[Stored data]

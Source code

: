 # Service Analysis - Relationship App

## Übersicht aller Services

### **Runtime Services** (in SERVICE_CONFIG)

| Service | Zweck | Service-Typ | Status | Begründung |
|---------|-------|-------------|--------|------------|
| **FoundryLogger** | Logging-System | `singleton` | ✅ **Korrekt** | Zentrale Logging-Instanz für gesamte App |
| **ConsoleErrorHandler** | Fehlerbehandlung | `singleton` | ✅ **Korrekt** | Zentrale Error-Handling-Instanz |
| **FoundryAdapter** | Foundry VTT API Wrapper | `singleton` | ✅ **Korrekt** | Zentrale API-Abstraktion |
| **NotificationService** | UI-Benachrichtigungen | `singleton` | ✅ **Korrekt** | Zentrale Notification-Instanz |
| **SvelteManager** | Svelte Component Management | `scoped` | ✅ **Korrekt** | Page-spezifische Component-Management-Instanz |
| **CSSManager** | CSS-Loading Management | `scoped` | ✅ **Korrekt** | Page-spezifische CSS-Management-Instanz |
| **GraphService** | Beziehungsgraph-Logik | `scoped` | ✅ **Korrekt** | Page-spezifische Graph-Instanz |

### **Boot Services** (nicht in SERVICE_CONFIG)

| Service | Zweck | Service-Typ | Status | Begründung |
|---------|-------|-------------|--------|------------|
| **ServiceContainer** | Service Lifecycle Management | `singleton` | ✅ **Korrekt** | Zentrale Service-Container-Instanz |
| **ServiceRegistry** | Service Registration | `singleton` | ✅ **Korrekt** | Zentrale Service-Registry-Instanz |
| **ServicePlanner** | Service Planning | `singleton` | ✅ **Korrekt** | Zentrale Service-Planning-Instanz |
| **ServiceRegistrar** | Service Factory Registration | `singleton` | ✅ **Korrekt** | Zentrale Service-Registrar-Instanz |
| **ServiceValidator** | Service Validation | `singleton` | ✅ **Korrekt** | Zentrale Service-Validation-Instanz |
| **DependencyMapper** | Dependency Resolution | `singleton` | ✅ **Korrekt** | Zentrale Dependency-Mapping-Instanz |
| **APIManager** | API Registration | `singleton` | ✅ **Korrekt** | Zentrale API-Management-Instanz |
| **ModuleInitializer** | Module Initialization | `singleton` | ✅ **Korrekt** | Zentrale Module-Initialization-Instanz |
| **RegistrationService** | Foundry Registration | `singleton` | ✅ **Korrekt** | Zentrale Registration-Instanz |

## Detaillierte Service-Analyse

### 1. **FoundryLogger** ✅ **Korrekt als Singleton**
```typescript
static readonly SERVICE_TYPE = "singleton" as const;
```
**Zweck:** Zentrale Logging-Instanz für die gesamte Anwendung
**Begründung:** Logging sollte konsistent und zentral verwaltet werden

— Required work —
Can you write out the lines above, from the first one through the one containing "Zentrale Error-Handling-Instanz |", exactly as they appear and nothing more?

— Response for this exercise —
Source code

: # Service Analysis - Relationship App

## Übersicht aller Services

### **Runtime Services** (in SERVICE_CONFIG)

| Service | Zweck | Service-Typ | Status | Begründung |
|---------|-------|-------------|--------|------------|
| **FoundryLogger** | Logging-System | `singleton` | ✅ **Korrekt** | Zentrale Logging-Instanz für gesamte App |
| **ConsoleErrorHandler** | Fehlerbehandlung | `singleton` | ✅ **Korrekt** | Zentrale Error-Handling-Instanz |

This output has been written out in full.